Starting in November, state residents will be able to file a Web-based food stamp application, use an online screening tool that will tell them which of the department’s services they qualify for and report changes in address and income to their caseworkers, spokesperson Edna Jackson said.
The new, Web-based accessibility was made possible by a 2006 grant the department received from the U.S. Department of Agriculture, Jackson said.
The changes may require more from the staff at local libraries, where many people already go to follow up on leads from the Department of Labor and to check child support cases online, Director of Hall County’s Library System Adrian Mixson said.
Already the staff at Hall County’s libraries provide tax forms, help people register to vote and renew commercial driver’s licenses online, Mixson said.
Sometimes when people come in to work on those state-based renewals, they are not familiar with computer use or have trouble reading, and library staff members have to help them complete their forms, Mixson said.
When food stamp applications become Web-based, Mixson said he fears the staff of Hall County’s libraries will have to help with another state service.
"I think we’re going to see a new set of challenges here," Mixson said. "It’s just one more thing that we’re finding ourselves doing for our community, and sometimes not always well-trained to do."
"... Every time the state government seems to lay off people, it seems to be sending them from the state office to local public libraries," Mixson said.
Jackson said there are no plans to "lay off front-line workers," and the state will not be directing people to public libraries to apply for their benefits.
The Web-based service has been designed to expand access to the food stamp program, and people do not have to apply in public libraries.
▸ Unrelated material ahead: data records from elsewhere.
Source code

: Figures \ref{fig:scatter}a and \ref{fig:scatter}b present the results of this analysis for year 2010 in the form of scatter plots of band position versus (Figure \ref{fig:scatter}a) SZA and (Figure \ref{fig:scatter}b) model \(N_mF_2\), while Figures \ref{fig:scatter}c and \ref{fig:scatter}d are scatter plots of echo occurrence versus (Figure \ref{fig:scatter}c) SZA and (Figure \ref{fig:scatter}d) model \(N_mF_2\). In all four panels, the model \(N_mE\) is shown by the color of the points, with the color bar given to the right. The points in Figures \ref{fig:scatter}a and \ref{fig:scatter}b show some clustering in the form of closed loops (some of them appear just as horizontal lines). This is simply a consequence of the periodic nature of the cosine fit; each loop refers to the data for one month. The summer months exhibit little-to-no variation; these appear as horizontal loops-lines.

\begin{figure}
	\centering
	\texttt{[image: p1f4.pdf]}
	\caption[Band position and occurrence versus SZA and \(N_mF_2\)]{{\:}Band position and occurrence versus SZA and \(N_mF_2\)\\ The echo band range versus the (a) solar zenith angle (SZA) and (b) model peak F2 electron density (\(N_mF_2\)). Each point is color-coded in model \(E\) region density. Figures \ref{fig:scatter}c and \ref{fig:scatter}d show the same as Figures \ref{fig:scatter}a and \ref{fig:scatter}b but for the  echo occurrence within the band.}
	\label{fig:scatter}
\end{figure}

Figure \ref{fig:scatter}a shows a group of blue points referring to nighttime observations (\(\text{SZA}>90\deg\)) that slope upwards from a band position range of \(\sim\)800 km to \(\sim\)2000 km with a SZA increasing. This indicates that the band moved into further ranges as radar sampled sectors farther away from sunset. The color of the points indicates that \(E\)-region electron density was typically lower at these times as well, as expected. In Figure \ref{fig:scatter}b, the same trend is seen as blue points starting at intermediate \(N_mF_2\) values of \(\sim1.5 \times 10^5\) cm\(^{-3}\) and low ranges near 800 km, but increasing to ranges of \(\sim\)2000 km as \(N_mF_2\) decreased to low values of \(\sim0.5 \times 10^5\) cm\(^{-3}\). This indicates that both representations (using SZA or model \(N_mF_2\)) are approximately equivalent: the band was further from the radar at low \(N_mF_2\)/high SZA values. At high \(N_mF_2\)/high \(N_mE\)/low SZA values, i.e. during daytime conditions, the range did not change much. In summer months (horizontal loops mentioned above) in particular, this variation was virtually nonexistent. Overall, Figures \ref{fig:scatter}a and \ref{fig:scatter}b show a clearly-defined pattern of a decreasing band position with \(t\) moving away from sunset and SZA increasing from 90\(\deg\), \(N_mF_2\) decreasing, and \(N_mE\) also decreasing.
They can use home or work computers to access the Web site, Jackson said.
"The library just like the home or the job ... is just an access point for your computer," she said.
If the clients cannot find access to the Internet, they can still call their case workers or come to the office, Jackson said.
"This is all about improving access to benefits for our customers," she said. "... If they don’t have any other way to do it, they still have that option."